Legge:Penetration indicates modest success. See the great man and move in the direction that implies.

Wilhelm/Baynes:The Gentle. Success through what is small. It furthers one to have somewhere to go. It furthers one to see the great man.

Blofeld:Willing Submission -- success in small matters. It is advantageous to have in view a goal (or destination) and to visit a great man. [This is a reasonably auspicious hexagram; it augurs a certain amount of success for those who submit to circumstances -- unless a moving line indicating the contrary is received. This is not a time for resistance but for submission.]

Liu:Penetration. Small success. It is beneficial to go somewhere. It is beneficial to see a great man.

Ritsema/Karcher: Ground, the small: Growing.
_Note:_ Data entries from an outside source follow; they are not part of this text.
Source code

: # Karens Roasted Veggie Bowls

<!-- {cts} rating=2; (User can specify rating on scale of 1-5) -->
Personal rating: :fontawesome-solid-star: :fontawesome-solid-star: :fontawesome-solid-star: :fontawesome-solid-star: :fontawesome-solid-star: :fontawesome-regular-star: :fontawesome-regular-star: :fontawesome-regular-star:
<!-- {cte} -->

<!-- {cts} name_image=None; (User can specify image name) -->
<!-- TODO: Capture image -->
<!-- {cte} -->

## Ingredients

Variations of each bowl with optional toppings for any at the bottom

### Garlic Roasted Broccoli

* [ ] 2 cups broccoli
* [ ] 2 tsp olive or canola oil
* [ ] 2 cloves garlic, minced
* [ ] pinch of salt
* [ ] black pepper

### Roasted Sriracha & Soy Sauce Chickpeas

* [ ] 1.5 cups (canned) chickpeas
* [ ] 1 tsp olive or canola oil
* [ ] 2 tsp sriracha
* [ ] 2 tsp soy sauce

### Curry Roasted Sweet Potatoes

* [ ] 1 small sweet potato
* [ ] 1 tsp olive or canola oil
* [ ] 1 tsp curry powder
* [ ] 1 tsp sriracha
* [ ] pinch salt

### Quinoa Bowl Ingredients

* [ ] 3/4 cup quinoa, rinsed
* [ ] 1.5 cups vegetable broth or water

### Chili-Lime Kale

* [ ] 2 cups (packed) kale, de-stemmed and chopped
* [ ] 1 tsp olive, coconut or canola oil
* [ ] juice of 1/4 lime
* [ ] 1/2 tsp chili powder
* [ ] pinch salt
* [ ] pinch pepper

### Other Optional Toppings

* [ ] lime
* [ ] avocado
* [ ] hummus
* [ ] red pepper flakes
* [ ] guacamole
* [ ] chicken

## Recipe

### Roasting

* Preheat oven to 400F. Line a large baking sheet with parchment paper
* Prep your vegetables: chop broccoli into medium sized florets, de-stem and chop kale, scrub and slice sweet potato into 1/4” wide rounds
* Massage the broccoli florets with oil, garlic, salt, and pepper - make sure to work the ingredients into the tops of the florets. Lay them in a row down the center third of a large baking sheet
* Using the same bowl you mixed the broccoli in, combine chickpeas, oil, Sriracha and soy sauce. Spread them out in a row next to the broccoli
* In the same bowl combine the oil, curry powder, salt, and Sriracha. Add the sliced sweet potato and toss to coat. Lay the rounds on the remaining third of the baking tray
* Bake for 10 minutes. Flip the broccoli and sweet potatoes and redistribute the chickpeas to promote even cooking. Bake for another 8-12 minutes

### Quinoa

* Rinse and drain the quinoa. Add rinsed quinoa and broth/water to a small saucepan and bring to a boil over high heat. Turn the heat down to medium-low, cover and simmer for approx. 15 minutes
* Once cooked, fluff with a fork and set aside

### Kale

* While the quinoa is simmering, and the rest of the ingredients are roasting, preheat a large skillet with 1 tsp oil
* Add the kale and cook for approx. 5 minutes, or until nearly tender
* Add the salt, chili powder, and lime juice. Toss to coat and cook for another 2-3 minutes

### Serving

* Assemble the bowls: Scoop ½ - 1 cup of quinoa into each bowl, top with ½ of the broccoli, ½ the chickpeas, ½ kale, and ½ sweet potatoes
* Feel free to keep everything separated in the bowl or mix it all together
Harvesting: possessing directed going. Harvesting: visualizing Great People. [This hexagram describes your situation in terms of providing an underlying support. It emphasizes that subtly penetrating and nourishing things from below, the action of Ground, is the adequate way to handle it. To be in accord with the time, you are told to enter the situation from below!]

Shaughnessy: Calculations: Little receipt; beneficial to have someplace to go; beneficial to see the great man.

Cleary (1):Wind is small but developmental. It is beneficial to have somewhere to go. It is beneficial to see a great man.

Cleary (2):The small comes through successfully. It is beneficial to have a place to go. It is beneficial to see great people.

Wu: Complaisance indicates that the small are pervasive. It is advantageous to have undertakings. It is also advantageous to see the great man.

 

The Image

Legge: Two wind trigrams following each other form Penetration. The superior man proclaims his commands and undertakes his work.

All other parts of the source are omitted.